The prior art has the defects that:
1. using the entire smart contract byte code sequence or the byte code decompiled operation code sequence as raw data, there is a lack of context when deep learning or machine learning to construct feature vectors.
2. The operation code sequence generated by using the operation codes to construct the CFG graph and then using the depth-first traversal can not dynamically detect the loopholes according to the actual deployment situation of the intelligent contracts on the chain, although the context relation is carried to a certain extent.
3. Because deep learning or machine learning requires massive data as a basis, although the number of intelligent contracts is large, the intelligent contracts are much worse than transaction data, and it is believed that better training models can be obtained by taking an operation code sequence acquired by transaction as training data.
Disclosure of Invention
The invention aims to provide an operation code sequence generation method based on the reproduction of Ethernet transaction data, so as to solve the problems in the background art.
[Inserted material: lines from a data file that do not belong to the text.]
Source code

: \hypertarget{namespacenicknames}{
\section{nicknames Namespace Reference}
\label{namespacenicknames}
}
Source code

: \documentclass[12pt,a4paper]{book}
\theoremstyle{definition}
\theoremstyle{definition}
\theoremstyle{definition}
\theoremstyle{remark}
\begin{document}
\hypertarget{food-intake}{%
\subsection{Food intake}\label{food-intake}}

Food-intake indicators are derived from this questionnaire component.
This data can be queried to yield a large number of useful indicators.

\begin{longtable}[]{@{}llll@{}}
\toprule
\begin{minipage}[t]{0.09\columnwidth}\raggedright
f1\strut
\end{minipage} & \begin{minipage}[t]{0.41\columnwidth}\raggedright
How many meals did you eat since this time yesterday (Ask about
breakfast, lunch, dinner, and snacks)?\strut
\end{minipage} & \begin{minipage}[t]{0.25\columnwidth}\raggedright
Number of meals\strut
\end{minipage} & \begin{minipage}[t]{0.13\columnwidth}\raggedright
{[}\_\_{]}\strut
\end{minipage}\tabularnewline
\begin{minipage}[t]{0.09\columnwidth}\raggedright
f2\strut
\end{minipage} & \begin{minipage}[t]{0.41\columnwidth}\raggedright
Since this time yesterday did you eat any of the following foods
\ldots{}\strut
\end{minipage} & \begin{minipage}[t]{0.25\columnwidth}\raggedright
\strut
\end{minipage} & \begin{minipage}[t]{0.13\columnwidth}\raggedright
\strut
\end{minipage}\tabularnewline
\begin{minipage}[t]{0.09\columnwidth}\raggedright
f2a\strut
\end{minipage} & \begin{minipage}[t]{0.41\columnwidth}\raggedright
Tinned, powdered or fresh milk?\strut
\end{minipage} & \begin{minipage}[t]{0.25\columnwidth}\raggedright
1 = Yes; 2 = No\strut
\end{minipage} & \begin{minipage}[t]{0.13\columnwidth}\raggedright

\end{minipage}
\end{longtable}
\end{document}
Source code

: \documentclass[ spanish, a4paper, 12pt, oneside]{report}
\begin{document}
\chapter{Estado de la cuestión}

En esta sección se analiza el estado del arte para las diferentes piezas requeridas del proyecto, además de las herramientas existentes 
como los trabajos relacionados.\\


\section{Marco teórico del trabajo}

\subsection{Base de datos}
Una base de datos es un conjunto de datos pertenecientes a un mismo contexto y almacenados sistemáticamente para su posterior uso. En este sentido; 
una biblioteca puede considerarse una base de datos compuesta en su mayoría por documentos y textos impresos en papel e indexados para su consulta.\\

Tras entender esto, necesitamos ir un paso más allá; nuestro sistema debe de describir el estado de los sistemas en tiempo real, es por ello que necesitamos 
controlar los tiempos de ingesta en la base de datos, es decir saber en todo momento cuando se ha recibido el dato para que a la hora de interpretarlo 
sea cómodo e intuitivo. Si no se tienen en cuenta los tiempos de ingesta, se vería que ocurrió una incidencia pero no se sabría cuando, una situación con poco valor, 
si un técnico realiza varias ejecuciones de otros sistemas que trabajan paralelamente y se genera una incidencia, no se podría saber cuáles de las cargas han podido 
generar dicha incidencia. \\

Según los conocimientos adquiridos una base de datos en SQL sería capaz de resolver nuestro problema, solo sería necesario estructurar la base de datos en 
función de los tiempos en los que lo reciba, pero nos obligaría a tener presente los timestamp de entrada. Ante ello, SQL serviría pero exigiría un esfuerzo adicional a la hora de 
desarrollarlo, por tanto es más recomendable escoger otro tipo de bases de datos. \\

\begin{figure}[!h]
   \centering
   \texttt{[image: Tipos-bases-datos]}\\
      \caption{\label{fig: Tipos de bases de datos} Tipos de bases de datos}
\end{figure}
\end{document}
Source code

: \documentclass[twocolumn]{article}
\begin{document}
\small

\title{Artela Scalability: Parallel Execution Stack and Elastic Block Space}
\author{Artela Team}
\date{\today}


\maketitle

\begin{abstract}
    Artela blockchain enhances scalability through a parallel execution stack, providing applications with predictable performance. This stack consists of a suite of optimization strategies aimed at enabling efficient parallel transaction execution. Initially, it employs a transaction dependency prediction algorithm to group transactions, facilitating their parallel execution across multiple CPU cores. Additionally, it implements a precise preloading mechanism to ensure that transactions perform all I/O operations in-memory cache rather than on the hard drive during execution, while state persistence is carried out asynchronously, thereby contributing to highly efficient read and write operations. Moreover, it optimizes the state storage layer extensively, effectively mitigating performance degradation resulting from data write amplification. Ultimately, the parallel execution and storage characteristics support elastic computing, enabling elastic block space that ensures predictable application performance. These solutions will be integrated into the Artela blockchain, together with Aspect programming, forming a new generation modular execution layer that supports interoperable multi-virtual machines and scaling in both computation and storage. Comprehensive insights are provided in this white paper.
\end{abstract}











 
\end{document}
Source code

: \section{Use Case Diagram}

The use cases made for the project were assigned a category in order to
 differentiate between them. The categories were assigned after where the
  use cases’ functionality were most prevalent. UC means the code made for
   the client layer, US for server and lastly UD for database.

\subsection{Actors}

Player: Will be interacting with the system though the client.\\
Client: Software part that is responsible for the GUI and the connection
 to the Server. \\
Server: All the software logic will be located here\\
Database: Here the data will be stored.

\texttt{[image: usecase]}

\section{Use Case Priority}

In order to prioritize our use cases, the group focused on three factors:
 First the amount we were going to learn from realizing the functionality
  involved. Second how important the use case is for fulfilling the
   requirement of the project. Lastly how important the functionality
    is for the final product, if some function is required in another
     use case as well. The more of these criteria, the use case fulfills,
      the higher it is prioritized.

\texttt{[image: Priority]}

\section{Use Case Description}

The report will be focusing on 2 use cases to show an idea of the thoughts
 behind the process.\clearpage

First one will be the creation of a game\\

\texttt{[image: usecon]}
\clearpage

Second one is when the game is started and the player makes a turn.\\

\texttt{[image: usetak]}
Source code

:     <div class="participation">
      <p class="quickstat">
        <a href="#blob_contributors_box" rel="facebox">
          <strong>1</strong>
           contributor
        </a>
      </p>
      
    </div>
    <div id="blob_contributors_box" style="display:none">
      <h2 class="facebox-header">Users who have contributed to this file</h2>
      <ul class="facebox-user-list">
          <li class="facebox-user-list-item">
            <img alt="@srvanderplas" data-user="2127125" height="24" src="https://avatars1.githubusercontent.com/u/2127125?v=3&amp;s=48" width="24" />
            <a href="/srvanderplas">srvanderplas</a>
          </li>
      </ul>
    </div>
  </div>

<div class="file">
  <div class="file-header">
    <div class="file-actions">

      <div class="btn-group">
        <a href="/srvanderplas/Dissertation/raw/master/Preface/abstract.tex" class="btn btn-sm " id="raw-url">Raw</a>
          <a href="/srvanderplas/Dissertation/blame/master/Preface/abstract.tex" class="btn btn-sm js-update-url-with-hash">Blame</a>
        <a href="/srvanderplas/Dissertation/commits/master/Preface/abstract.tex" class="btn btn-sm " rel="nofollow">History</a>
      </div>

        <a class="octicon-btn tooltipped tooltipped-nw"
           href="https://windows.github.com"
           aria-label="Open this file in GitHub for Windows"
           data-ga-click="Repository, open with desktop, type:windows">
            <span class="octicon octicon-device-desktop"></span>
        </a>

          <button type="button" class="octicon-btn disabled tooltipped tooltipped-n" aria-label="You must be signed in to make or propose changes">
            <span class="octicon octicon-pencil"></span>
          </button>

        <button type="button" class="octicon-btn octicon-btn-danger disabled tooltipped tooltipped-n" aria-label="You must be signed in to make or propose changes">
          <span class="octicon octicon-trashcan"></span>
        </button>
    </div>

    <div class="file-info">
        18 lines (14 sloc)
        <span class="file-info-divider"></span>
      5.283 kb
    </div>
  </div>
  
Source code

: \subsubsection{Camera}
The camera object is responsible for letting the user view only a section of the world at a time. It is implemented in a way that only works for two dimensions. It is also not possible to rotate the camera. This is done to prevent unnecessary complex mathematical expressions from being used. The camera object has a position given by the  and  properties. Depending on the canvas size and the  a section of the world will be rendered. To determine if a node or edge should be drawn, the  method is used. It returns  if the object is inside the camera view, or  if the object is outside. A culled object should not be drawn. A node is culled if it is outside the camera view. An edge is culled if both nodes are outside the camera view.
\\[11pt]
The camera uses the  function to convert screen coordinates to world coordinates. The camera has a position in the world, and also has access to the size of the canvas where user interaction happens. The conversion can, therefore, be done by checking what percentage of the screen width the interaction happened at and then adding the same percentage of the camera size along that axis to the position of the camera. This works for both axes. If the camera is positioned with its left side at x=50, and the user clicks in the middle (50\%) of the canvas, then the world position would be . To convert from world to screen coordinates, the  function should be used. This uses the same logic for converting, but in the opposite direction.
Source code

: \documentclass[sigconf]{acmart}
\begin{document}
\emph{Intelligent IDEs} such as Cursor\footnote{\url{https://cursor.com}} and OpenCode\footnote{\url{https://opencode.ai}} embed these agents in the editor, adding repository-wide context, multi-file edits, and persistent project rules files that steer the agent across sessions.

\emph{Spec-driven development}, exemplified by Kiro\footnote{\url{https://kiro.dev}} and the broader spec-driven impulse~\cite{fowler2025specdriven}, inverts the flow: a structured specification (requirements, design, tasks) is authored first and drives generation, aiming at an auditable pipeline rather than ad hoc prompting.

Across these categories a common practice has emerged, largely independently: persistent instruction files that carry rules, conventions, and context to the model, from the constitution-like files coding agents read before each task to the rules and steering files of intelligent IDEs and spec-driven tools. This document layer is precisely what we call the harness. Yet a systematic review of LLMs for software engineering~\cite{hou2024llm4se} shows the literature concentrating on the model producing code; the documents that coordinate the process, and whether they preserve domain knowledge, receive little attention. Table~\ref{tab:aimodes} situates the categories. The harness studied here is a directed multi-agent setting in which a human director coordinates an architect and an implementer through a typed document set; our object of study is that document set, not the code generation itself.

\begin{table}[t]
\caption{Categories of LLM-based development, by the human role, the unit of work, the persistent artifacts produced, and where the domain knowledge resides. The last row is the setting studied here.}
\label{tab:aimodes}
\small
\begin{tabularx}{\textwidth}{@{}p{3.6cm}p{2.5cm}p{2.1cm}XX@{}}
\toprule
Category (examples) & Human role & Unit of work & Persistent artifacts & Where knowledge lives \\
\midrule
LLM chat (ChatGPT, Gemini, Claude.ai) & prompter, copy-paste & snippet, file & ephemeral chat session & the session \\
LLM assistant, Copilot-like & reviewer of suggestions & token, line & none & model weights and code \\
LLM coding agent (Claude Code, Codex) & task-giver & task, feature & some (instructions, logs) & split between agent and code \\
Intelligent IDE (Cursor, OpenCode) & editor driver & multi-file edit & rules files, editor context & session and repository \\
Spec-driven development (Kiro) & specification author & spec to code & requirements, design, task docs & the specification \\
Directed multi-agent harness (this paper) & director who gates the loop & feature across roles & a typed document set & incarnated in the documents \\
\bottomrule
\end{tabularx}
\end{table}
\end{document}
In order to achieve the above purpose, the present invention provides the following technical solutions: an operation code sequence generating method based on the replay of Ethernet transaction data comprises the following steps:
s1: geth client pile inserting stage
1. The Geth source codes are obtained from the official network, and codes for collecting transaction related information are inserted into different positions and different methods by referring to the TxSpector idea.
2. Newly creating MongoDB related class, introducing mgo.v2 library for opening and closing MongoDB, connecting Geth client and MongoDB, and performing deletion and examination operation on database;
3. the idea of SODA is integrated, and the operation code sequence is obtained and marked according to the vulnerability type, so that the same transaction operation code sequence can have multiple vulnerabilities, and multiple marks can exist in the same transaction during marking.
4. Knowing that for each operation code of the virtual machine, there is a corresponding operation code method in the Geth source code, and modifying the operation code method to obtain information such as Address (Address of contract), balance (Balance of contract), origin (Address of transaction), caller (call Address of message), callValue (amount carried by message), blockhash (hash of block), gaspec (price of transaction), cobase (Address of current block miner), gasLimit (Gas limit), timestamp (UNIX Timestamp of current block), number (block height), difference (block Difficulty), and the like.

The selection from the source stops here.